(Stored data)
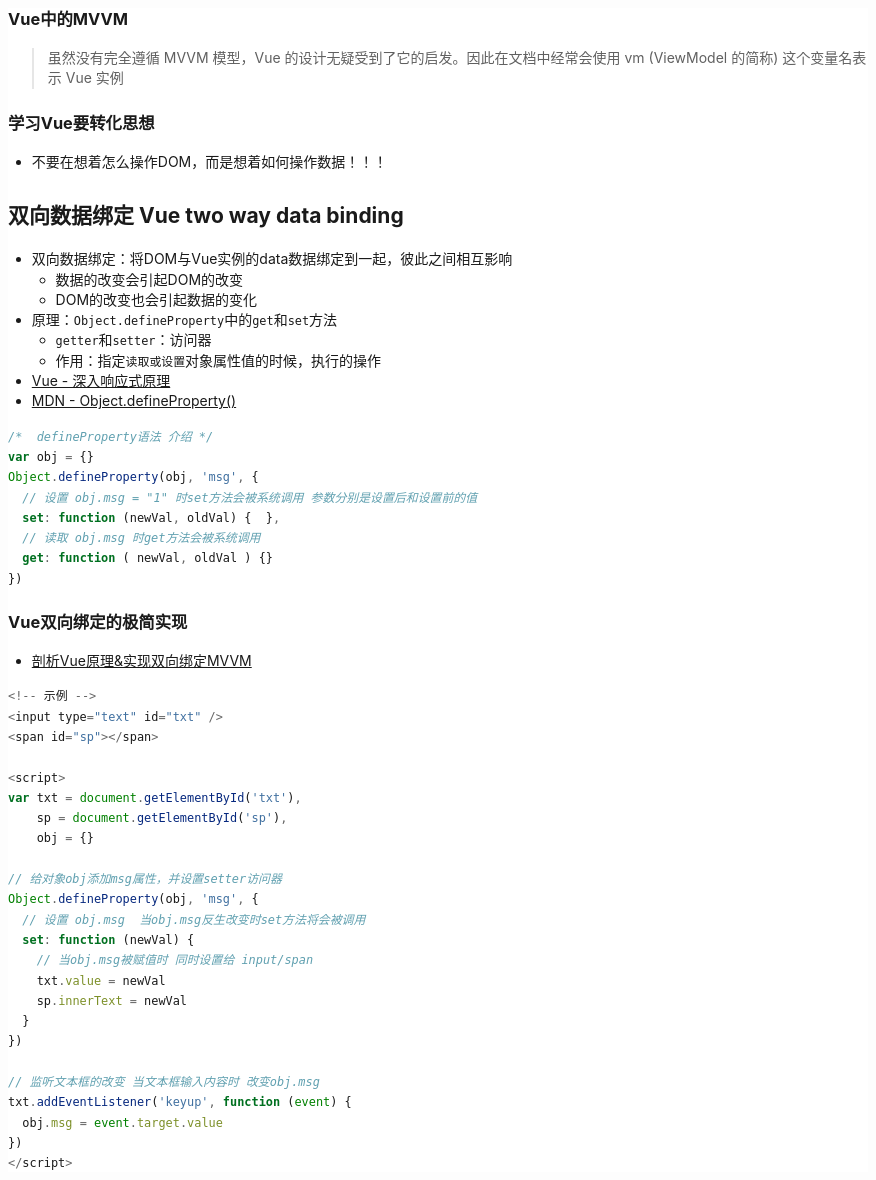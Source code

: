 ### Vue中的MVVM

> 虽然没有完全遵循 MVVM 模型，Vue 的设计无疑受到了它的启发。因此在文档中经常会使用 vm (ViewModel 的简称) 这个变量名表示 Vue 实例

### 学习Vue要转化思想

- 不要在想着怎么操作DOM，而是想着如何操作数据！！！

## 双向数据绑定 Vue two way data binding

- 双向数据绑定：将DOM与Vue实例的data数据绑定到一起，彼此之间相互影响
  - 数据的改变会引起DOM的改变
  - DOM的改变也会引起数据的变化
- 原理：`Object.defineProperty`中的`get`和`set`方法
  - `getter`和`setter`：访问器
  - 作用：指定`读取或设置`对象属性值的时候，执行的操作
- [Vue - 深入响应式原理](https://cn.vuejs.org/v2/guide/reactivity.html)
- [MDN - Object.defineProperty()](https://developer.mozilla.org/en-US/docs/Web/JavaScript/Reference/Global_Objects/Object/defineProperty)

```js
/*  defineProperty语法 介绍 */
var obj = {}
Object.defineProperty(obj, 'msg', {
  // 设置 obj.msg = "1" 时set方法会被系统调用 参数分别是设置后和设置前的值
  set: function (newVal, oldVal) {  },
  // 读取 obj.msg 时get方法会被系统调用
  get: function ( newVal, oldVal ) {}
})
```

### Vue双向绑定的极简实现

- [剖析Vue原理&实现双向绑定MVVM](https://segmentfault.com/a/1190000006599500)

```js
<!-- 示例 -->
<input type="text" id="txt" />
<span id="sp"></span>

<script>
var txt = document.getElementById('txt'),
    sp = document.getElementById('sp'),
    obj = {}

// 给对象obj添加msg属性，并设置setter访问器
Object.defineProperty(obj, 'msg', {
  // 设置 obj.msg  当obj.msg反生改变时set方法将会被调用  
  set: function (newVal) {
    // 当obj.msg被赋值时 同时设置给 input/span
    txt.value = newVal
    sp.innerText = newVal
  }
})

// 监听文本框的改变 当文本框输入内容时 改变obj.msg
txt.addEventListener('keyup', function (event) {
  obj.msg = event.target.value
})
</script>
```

WORK INSTRUCTION
For the string "newVal", return every line of the data where it appears.

RESULT
  set: function (newVal, oldVal) {  },
  get: function ( newVal, oldVal ) {}
  set: function (newVal) {
    txt.value = newVal
    sp.innerText = newVal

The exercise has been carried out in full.